Ecrit par Adrien Battini 04.02.14 dans La Une Livres, Les Livres, Critiques, Roman, Tristram

Dix Yuans un kilo de concombres, janvier 2014, 251 p. 19,50 euros

Ecrivain(s): Celia Levi Edition: Tristram

Dix Yuans un kilo de concombres, Celia Levi

 

Le lecteur apprendra avec un ravissement certain qu’il entrera le 31 janvier prochain dans l’année du cheval de bois. L’occasion de se remémorer le magnifique animal qui a béni son année de naissance, mais aussi de jeter un œil sur les coups éditoriaux que telle ou telle maison tente pour « surfer » sur cette actualité calendaire. Place donc à la proposition littéraire des éditions Tristram avec Dix yuans un kilo de concombres, dernier roman en date de Celia Levi.

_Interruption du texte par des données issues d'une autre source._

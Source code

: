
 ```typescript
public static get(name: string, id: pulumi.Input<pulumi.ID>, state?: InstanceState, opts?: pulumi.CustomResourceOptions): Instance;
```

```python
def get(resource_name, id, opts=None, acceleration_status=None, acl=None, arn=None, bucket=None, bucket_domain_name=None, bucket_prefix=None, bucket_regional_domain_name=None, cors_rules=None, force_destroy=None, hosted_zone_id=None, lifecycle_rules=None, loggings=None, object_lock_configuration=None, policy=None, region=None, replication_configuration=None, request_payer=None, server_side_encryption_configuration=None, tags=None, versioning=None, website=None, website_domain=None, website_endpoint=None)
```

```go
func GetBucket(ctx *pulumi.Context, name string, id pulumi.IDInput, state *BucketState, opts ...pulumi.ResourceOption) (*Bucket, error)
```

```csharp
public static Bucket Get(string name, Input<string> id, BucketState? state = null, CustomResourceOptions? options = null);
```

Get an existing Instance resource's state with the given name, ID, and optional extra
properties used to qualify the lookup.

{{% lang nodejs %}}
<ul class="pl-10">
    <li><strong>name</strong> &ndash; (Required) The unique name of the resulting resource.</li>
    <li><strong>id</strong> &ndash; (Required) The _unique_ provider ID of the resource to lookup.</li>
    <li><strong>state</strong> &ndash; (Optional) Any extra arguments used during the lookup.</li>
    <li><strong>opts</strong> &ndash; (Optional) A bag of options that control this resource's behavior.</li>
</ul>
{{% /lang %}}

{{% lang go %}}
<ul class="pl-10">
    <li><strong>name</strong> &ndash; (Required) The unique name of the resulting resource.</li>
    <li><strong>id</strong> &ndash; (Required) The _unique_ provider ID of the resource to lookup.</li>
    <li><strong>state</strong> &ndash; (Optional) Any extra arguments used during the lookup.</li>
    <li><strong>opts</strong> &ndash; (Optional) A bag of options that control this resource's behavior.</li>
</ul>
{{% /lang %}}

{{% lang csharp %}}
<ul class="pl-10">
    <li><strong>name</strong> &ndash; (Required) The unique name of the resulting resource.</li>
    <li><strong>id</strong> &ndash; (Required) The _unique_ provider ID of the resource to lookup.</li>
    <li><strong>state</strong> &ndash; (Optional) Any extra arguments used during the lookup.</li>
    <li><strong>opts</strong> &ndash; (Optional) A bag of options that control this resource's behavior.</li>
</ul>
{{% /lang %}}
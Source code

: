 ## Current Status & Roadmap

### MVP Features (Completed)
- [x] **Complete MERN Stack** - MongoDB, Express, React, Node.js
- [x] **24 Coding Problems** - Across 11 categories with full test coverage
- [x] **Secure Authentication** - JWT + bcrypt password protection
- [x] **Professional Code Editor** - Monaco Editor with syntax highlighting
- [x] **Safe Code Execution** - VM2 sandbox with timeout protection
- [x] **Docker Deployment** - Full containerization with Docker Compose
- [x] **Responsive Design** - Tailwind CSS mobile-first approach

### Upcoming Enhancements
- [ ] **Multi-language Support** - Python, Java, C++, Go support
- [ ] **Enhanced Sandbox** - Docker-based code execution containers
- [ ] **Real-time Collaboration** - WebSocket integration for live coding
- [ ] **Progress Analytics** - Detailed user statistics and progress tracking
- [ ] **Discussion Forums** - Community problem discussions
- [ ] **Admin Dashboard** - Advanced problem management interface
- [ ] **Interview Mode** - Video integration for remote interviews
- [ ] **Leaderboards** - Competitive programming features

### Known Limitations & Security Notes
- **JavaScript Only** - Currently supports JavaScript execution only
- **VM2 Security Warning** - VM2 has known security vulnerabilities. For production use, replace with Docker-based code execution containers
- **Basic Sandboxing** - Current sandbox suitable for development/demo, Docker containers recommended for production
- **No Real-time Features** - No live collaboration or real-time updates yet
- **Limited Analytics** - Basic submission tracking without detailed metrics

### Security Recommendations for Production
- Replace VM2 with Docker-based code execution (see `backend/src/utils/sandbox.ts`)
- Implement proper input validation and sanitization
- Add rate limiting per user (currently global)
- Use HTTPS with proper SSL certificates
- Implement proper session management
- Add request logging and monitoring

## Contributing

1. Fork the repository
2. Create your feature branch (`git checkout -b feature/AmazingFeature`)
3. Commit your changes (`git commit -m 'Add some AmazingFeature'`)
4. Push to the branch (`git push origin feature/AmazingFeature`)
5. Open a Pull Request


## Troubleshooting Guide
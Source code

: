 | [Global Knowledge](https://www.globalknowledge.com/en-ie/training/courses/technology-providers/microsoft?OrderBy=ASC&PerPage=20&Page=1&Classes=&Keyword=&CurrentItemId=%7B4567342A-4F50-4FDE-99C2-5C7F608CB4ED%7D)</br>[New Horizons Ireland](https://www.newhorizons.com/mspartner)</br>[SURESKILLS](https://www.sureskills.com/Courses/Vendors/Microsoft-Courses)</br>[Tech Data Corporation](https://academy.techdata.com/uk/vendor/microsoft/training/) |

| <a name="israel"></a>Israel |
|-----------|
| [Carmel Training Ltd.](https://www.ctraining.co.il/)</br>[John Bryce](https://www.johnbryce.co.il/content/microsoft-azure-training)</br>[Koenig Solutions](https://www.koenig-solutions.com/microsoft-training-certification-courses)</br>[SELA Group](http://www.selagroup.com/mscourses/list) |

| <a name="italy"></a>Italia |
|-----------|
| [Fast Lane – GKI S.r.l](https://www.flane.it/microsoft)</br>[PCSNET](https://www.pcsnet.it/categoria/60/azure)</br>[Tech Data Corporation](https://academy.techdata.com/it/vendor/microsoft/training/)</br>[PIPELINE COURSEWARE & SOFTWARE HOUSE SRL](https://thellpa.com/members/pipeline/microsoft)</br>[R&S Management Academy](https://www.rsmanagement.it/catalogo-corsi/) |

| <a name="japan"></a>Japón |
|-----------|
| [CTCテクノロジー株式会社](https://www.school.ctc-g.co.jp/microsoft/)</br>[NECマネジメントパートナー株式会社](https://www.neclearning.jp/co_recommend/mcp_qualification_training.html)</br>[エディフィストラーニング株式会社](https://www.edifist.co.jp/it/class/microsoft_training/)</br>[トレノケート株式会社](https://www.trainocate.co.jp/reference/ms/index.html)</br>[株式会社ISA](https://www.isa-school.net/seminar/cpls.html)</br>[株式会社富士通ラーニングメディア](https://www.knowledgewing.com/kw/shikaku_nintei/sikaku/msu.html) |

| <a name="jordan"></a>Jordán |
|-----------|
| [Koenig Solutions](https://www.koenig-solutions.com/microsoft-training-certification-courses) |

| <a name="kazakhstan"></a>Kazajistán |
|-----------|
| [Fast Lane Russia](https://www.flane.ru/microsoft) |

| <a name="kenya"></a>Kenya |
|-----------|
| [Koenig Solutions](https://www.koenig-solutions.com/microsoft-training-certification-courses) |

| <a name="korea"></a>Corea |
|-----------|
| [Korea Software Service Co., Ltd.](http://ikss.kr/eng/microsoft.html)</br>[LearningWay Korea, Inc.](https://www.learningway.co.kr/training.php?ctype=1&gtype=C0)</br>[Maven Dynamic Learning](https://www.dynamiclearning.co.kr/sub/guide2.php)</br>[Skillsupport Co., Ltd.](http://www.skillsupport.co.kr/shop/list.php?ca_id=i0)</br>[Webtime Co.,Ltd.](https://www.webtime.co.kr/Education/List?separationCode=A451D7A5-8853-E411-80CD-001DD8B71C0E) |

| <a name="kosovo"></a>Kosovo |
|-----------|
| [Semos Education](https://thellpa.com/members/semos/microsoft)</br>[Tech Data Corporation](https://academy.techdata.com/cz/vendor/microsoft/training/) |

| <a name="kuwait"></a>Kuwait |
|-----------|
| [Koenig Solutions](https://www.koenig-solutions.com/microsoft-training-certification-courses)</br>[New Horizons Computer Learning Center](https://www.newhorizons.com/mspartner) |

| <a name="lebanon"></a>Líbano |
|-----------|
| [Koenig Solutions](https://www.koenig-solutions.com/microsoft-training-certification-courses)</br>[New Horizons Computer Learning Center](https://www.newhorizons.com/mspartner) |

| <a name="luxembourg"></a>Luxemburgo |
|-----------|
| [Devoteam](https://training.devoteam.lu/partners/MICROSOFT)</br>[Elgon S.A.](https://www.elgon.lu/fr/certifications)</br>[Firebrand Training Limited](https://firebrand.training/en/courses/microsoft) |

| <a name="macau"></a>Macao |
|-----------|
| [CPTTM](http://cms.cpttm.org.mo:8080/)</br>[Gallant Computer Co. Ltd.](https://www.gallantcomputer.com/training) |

Dix yuans un kilo de concombres narre la déchéance d’une famille résidant dans un des derniers lilongs de Shanghai, logements insalubres apanages des classes les plus défavorisées de la ville. De la rumeur frissonnant dans le voisinage jusqu’au relogement effectif, Celia Levi déroule toutes les étapes de cette chute inexorable. Il y a indéniablement du Kafka dans la manière dont l’écrivain suggère la machine capitalisto-bureaucratique enfantée par la Chine communiste. Ce monstre froid n’a que faire de ses déshérités et de leurs vaines suppliques, de ce petit peuple auquel il ne peut offrir que le visage d’un fonctionnaire joufflu, rieur et carriériste.

Le paysage des relations humaines est tout aussi sombre, à l’image de ces voisins qui s’enfuient de leur domicile à pas feutrés dans la nuit, honteux d’avoir accepté les indemnités dérisoires offertes par la municipalité. A croire que la seule humanité dans le roman se résume à l’instinct de survie dans une promiscuité crasseuse à la puanteur insoutenable, au milieu des cancrelats et autres insectes, compagnons d’infortune des résistants de l’inévitable.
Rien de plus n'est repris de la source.